Last week at VizChitra, I ran a “Dialogue” session. A new format for me.
I usually speak 80% in my workshops.
In this dialog, I spoke 20%.
The group discussed.

PART A
I showed 6 charts and said, “Pick the best.”
Then I shared the audience & purpose and asked:
“For THIS audience and purpose, will you publish, fix, or kill it?”
INSIGHT: almost no one said, “Ship”. That’s good – these were all drafts.

I also asked, “How will you verify it?”
No one knew.

PART B
I rotated the groups and asked them to critique the other groups’ critique.
That’s when I learnt that even internally, groups were divided.
It didn’t come out when they could only share ONE verdict.
It DID come out when discussing across two groups.
That was my biggest surprise - AHA moment.
Independent verification matters!

I asked them to share their final verdict:
“Which chart will you put your name against?”

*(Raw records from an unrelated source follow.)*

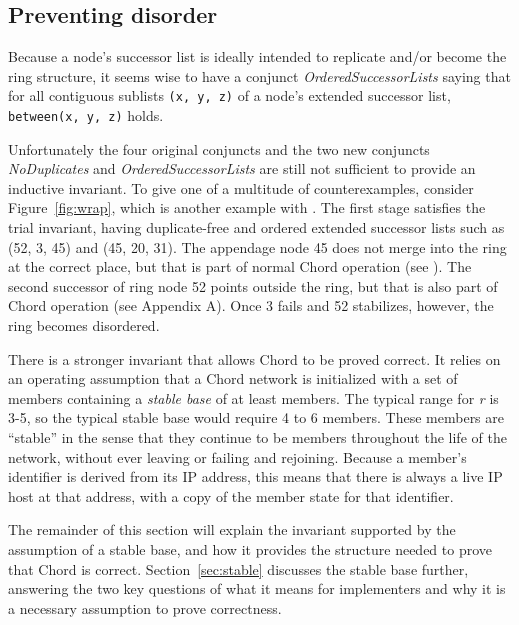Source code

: \documentclass[conference]{IEEEtran}
\begin{document}
\subsection{Preventing disorder}
\label{sec:disorder}

Because a node's successor list is ideally intended to replicate
and/or become the ring structure, it seems wise to have
a conjunct
{\it OrderedSuccessorLists} saying that
for all contiguous sublists
\small
{\tt (x, y, z)}
\normalsize
of
a node's extended successor list,
\small
{\tt between(x, y, z)}
\normalsize
holds.

Unfortunately the four original conjuncts and the two new conjuncts
{\it NoDuplicates} and {\it OrderedSuccessorLists}
are still not
sufficient to provide an inductive invariant.
To give one of a multitude of counterexamples, consider
Figure~\ref{fig:wrap}, which is another example with .
The first stage satisfies the trial invariant, having duplicate-free
and ordered extended
successor lists such as (52, 3, 45) and (45, 20, 31).
The appendage node 45 does not merge into the ring at the correct
place, but that is part of normal Chord operation (see \cite{chord-ccr}).
The second successor of ring node 52 points outside the ring, but
that is also part of Chord operation (see Appendix A).
Once 3 fails and 52 stabilizes, however, 
the ring becomes disordered.

There is a stronger invariant that allows Chord to be proved correct.
It relies on an operating assumption that a Chord network is initialized
with a set of members containing a {\it stable base} of at least 
members.
The typical range for {\it r} is 3-5, so the typical stable base would
require 4 to 6 members.
These members are ``stable'' in the sense that they continue to be
members throughout the life of the network, without ever leaving or
failing and rejoining.
Because a member's identifier is derived from its IP address, this
means that there is always a live IP host at that address, with
a copy of the member state for that identifier.

The remainder of this section will explain the invariant supported
by the assumption of a stable base, and how it provides the structure
needed to prove that Chord is correct.
Section~\ref{sec:stable} discusses the stable base further, answering
the two key questions of what it means for implementers and why it
is a necessary assumption to prove correctness.
\end{document}
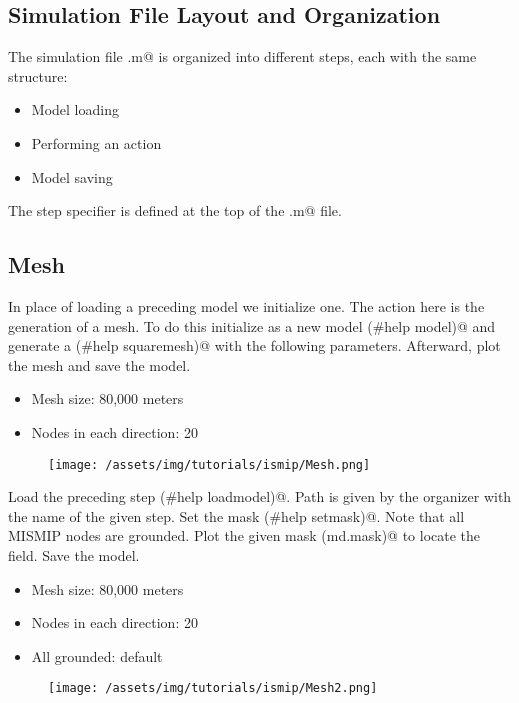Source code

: \subsection{Simulation File Layout and Organization}  %
The simulation file \verb@runme.m@ is organized into different steps, each with the same structure:
\begin{itemize}
	\item Model loading
	\item Performing an action
	\item Model saving
\end{itemize}
The step specifier \verb@steps@ is defined at the top of the \verb@runme.m@ file.
\subsection{Mesh} %
In place of loading a preceding model we initialize one. The action here is the generation of a mesh. To do this initialize \verb@md@ as a new model \verb@(#help model)@ and generate a \verb@squaremesh@ \verb@(#help squaremesh)@ with the following parameters. Afterward, plot the mesh and save the model.
\begin{itemize}
	\item Mesh size: 80,000 meters
	\item Nodes in each direction: 20
\end{itemize}
\begin{figure}[H]
	\begin{center}
		\texttt{[image: /assets/img/tutorials/ismip/Mesh.png]}
	\end{center}
\end{figure}
Load the preceding step \verb@(#help loadmodel)@. Path is given by the organizer with the name of the given step. Set the mask \verb@(#help setmask)@. Note that all MISMIP nodes are grounded. Plot the given mask \verb@(md.mask)@ to locate the field. Save the model.
\begin{itemize}
	\item Mesh size: 80,000 meters
	\item Nodes in each direction: 20
	\item All grounded: default
		\end{itemize}
		\begin{figure}[H]
			\begin{center}
				\texttt{[image: /assets/img/tutorials/ismip/Mesh2.png]}
			\end{center}
		\end{figure}
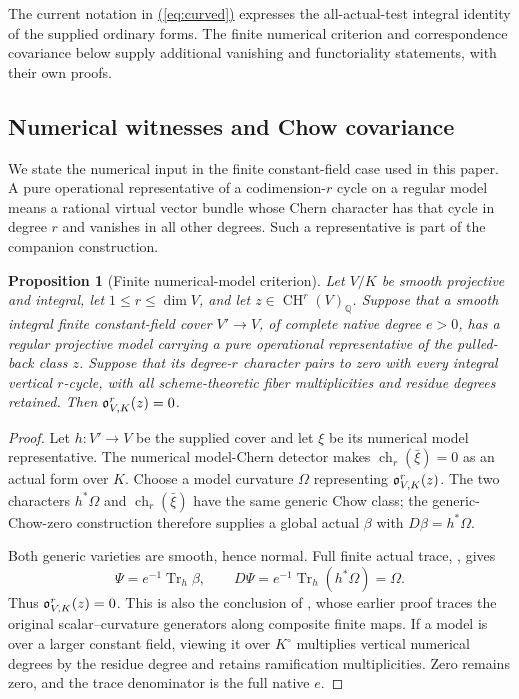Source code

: \documentclass[11pt,a4paper]{article}
\newtheorem{proposition}[theorem]{Proposition}
\theoremstyle{definition}
\theoremstyle{remark}\newtheorem{remark}[theorem]{Remark}
\numberwithin{equation}{section}
\newcommand{\Q}{\mathbb Q}\newcommand{\R}{\mathbb R}\newcommand{\C}{\mathbb C}
\newcommand{\CH}{\operatorname{CH}}\newcommand{\an}{\mathrm{an}}
\newcommand{\Tr}{\operatorname{Tr}}\newcommand{\ch}{\operatorname{ch}}
\renewcommand{\eqref}[1]{\hyperref[#1]{\textcolor{equationlink}{(\ref*{#1})}}}
\begin{document}
The current notation in \eqref{eq:curved} expresses the all-actual-test
integral identity of the supplied ordinary forms. The finite numerical
criterion and correspondence covariance below supply additional
vanishing and functoriality statements, with their own proofs.

\subsection{Numerical witnesses and Chow covariance}\label{sub:covariance}

We state the numerical input in the finite constant-field case used in
this paper. A pure operational representative of a codimension-$r$
cycle on a regular model means a rational virtual vector bundle whose
Chern character has that cycle in degree $r$ and vanishes in all other
degrees. Such a representative is part of the companion construction.

\begin{proposition}[Finite numerical-model criterion]\label{prop:numerical}
Let $V/K$ be smooth projective and integral, let $1\le r\le\dim V$,
and let $z\in\CH^r(V)_\Q$. Suppose that a smooth integral finite
constant-field cover $V'\to V$, of complete native degree $e>0$, has a
regular projective model carrying a pure operational representative of
the pulled-back class $z$. Suppose that its degree-$r$ character pairs
to zero with every integral vertical $r$-cycle, with all
scheme-theoretic fiber multiplicities and residue degrees retained.
Then $\mathfrak o^r_{V,K}(z)=0$.
\end{proposition}
\begin{proof}
Let $h:V'\to V$ be the supplied cover and let $\xi$ be its numerical
model representative. The numerical model-Chern detector makes
$\operatorname{ch}_r(\bar\xi)=0$ as an actual form over $K$.
Choose a model curvature $\Omega$ representing $\mathfrak o^r_{V,K}(z)$.
The two characters $h^*\Omega$ and $\operatorname{ch}_r(\bar\xi)$
have the same generic Chow class; the generic-Chow-zero construction
therefore supplies a global actual $\beta$ with $D\beta=h^*\Omega$.

Both generic varieties are smooth, hence normal. Full finite actual
trace, \cite[\texttt{r16ft:full-trace}]{InternalCovariance}, gives
\[
 \Psi=e^{-1}\Tr_h\beta,\qquad
 D\Psi=e^{-1}\Tr_h(h^*\Omega)=\Omega.
\]
Thus $\mathfrak o^r_{V,K}(z)=0$. This is also the conclusion of
\cite[\texttt{r12a:finite-numerical-cover}]{InternalNumerical},
whose earlier proof traces the original scalar--curvature generators
along composite finite maps. If a model is over a larger constant
field, viewing it over $K^\circ$ multiplies vertical numerical degrees
by the residue degree and retains ramification multiplicities.
Zero remains zero, and the trace denominator is the full native $e$.
\end{proof}
\end{document}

The top-voted chart chart was 100% AI generated.
It was, also, something the Times of India literally published.

My takeaways:

We don’t really know how to verify charts.
We don’t agree on whether a given chart fits a given purpose.
We don’t often see disagreement, especially since we often ask for ONE opinion.

Full story: https://sanand0.github.io/talks/2026-07-04-vizchitra-dialog-curators-dilemma/


PS: This post is 100% human generated. I mean, I wrote every word, without even consulting an LLM. Pangram declared it 100% human-generated. Still, I can’t shake that feeling… that it smells AI-generated. Does this have a name?